◆ Description of the task: How many of the lines below have the word "untyped" in them? The answer is that number and nothing more.

Source texts of formatted documents

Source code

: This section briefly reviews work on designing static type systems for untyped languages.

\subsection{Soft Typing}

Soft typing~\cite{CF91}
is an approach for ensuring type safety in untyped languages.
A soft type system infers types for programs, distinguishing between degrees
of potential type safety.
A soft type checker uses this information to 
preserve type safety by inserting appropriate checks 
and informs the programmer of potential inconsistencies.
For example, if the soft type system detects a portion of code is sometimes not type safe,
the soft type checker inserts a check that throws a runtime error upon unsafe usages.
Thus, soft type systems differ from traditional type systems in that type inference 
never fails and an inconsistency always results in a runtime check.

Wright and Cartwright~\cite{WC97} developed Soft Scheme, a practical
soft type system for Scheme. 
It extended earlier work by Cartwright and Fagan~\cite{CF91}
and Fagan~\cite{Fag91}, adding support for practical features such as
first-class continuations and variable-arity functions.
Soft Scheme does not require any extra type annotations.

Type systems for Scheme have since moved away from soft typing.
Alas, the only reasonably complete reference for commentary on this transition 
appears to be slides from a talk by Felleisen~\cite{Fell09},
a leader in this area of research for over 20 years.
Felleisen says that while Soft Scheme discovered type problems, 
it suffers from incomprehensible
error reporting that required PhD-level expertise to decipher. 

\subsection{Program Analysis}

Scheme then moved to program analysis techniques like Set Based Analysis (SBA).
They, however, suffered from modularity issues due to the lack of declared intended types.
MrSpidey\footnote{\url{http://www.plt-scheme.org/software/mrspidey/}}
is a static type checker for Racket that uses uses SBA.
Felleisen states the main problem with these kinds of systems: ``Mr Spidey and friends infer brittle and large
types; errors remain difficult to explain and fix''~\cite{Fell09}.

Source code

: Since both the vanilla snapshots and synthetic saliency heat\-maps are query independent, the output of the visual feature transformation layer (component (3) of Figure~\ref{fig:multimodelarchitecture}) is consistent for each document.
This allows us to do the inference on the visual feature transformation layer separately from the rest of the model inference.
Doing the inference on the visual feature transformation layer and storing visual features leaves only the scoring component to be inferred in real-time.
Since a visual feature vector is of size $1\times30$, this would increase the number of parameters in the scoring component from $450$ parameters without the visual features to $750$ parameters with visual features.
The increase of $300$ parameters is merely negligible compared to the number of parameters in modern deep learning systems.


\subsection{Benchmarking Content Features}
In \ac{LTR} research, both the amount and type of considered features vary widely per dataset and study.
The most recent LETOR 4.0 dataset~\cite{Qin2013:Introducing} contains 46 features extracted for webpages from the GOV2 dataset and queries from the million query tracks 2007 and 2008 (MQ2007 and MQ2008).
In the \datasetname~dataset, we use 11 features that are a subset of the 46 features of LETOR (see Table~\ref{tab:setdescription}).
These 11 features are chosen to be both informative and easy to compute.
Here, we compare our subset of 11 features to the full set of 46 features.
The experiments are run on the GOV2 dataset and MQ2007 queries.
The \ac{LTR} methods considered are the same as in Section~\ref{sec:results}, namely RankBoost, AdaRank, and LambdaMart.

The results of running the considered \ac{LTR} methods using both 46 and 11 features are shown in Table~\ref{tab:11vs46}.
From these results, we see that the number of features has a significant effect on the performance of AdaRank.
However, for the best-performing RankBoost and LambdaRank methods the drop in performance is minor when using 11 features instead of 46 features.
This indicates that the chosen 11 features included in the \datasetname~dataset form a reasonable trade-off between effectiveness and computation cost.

◆ Exercise solution: 2